The probability of matching the first number and not matching the remaining four numbers is (1/40) * (39/39) * (38/38) * (37/38) * (36/38).

The probability of matching the second number and not matching the remaining four numbers is (1/40) * (1/39) * (38/38) * (37/38) * (36/38).

Similarly, the probabilities for matching the third, fourth, and fifth numbers are (1/40) * (1/39) * (1/38) * (37/38) * (36/38), (1/40) * (1/39) * (1/38) * (1/37) * (36/38), and (1/40) * (1/39) * (1/38) * (1/37) * (1/36), respectively.

Since there are 5 different positions for the unmatched number, we need to multiply each of the above probabilities by 5.

Therefore, the probability of winning the second prize is (5 * [(1/40) * (39/39) * (38/38) * (37/38) * (36/38)]) = 5/19,600.

Final Probability:
To calculate the probability of winning the first or second prize, we simply add the probabilities together:

1/658,008 + 5/19,600 = 6/131,705.

Therefore, the probability of winning the first or second prize is 6/131,705.

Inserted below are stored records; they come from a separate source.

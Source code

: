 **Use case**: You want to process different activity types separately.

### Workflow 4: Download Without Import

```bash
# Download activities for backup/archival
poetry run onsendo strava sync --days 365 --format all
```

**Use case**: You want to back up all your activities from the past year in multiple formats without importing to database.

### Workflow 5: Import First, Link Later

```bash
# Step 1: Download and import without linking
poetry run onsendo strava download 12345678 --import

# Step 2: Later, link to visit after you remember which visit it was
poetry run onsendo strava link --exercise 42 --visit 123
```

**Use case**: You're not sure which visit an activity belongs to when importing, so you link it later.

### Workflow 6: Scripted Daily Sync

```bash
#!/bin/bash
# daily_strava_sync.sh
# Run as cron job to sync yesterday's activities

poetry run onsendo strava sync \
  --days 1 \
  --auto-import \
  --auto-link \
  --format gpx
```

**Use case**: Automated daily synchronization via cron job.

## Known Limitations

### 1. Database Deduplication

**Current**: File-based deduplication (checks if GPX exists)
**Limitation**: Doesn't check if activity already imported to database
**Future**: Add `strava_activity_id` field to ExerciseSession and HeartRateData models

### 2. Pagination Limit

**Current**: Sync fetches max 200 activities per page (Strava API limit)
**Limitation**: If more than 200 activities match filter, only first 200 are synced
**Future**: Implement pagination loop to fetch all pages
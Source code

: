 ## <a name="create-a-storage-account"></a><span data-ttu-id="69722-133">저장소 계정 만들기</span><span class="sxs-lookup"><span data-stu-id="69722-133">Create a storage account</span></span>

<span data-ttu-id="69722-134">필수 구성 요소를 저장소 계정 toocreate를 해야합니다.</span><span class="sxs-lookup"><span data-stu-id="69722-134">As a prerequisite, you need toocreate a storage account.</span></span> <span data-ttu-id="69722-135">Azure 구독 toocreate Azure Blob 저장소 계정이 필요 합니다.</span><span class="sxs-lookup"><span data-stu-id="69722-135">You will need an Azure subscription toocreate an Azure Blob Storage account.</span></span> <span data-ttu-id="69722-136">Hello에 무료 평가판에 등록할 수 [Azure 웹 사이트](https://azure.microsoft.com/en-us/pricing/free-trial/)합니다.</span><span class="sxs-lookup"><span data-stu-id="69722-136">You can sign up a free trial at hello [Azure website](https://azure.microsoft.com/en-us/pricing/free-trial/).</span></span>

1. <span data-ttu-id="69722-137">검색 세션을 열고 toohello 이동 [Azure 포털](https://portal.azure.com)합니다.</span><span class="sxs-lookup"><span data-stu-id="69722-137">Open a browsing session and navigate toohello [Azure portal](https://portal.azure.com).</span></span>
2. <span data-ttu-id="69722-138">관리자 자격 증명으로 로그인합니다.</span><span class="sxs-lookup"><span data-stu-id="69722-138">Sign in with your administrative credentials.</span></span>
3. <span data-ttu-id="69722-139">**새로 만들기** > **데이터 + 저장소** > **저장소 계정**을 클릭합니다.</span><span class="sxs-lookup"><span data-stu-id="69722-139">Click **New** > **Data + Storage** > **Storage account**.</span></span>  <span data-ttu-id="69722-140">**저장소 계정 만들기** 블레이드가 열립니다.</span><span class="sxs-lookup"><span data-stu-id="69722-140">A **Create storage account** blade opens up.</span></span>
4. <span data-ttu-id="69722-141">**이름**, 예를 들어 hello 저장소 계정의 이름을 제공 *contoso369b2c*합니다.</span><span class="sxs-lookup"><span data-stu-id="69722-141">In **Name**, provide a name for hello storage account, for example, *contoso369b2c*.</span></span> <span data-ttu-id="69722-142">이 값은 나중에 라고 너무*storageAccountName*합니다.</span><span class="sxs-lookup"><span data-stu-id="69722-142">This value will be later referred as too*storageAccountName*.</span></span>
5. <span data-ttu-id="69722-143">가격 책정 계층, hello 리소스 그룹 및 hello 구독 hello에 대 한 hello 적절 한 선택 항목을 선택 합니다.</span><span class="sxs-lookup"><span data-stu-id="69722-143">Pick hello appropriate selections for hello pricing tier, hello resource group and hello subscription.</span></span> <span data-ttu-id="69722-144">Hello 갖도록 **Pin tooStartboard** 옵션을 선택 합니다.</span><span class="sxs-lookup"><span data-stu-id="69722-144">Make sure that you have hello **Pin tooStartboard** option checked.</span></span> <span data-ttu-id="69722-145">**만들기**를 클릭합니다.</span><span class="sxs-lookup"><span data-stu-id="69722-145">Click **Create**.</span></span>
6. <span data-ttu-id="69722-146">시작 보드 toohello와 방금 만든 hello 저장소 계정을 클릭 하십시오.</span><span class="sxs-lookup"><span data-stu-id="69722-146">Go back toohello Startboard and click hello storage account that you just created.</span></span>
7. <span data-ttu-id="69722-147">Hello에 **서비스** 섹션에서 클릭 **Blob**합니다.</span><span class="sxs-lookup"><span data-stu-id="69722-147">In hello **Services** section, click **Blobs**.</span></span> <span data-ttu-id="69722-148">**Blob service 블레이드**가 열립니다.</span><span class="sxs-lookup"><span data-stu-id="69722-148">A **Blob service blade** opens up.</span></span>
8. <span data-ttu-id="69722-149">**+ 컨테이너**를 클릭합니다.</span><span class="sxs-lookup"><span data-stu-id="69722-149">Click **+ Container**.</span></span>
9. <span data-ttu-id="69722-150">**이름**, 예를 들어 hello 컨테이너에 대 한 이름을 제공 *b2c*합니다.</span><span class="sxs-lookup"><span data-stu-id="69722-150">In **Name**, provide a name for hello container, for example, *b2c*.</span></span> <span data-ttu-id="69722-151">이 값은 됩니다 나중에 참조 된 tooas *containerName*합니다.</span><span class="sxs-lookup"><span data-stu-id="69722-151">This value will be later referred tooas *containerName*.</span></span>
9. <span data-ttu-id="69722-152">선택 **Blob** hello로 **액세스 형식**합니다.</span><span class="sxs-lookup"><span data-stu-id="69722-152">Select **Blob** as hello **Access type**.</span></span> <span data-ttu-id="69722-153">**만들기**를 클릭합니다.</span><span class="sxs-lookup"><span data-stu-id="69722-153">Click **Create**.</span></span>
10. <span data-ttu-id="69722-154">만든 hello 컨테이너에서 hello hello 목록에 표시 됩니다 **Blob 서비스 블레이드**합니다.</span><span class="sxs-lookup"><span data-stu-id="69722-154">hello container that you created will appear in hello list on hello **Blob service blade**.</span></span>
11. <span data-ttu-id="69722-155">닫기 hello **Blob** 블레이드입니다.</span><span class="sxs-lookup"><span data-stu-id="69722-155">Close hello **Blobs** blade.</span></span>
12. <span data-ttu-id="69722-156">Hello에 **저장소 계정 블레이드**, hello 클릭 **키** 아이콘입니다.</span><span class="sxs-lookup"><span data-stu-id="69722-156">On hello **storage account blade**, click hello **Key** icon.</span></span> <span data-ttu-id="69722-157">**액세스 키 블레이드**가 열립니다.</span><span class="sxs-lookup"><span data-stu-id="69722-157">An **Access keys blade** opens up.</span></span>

To calculate the probability of winning the first or second prize, we need to determine the total number of possible outcomes and the number of favorable outcomes.

Total outcomes:
For each of the 5 numbers on the ticket, there are 40 possible numbers to choose from. Therefore, the total number of possible outcomes is 40^5 (40 raised to the power of 5), which equals 1,024,000,000.

First prize:
To win the first prize, all 5 numbers must be chosen correctly in the specific order. There is only one winning combination out of the 1,024,000,000 possible outcomes.

Second prize:
To win the second prize, four out of the five numbers must be chosen correctly in the specific order. The remaining fifth number can be any of the remaining 39 numbers. There are 5 different positions where the fifth number can be placed in the combination. So, the number of winning combinations is 1 * 5 * 39 = 195.

Probability:
The probability of an event occurring is the number of favorable outcomes divided by the number of possible outcomes.

For the first prize:
Probability of winning the first prize = 1 / 1,024,000,000

For the second prize:
Probability of winning the second prize = 195 / 1,024,000,000

To find the probability of winning either the first or second prize, you can add the probabilities together:

Total probability = (1 + 195) / 1,024,000,000

Therefore, the probability of winning the first or second prize is approximately 0.000000195, or 1.95 x 10^-7.

5 numbers = 1/40 * 1/39 * 1/38 * 1/37 *1/36 = ?

4 numbers = 1/40 * 1/39 * 1/38 * 1/37 = ?

Either-or probabilities are found by adding the individual probabilities.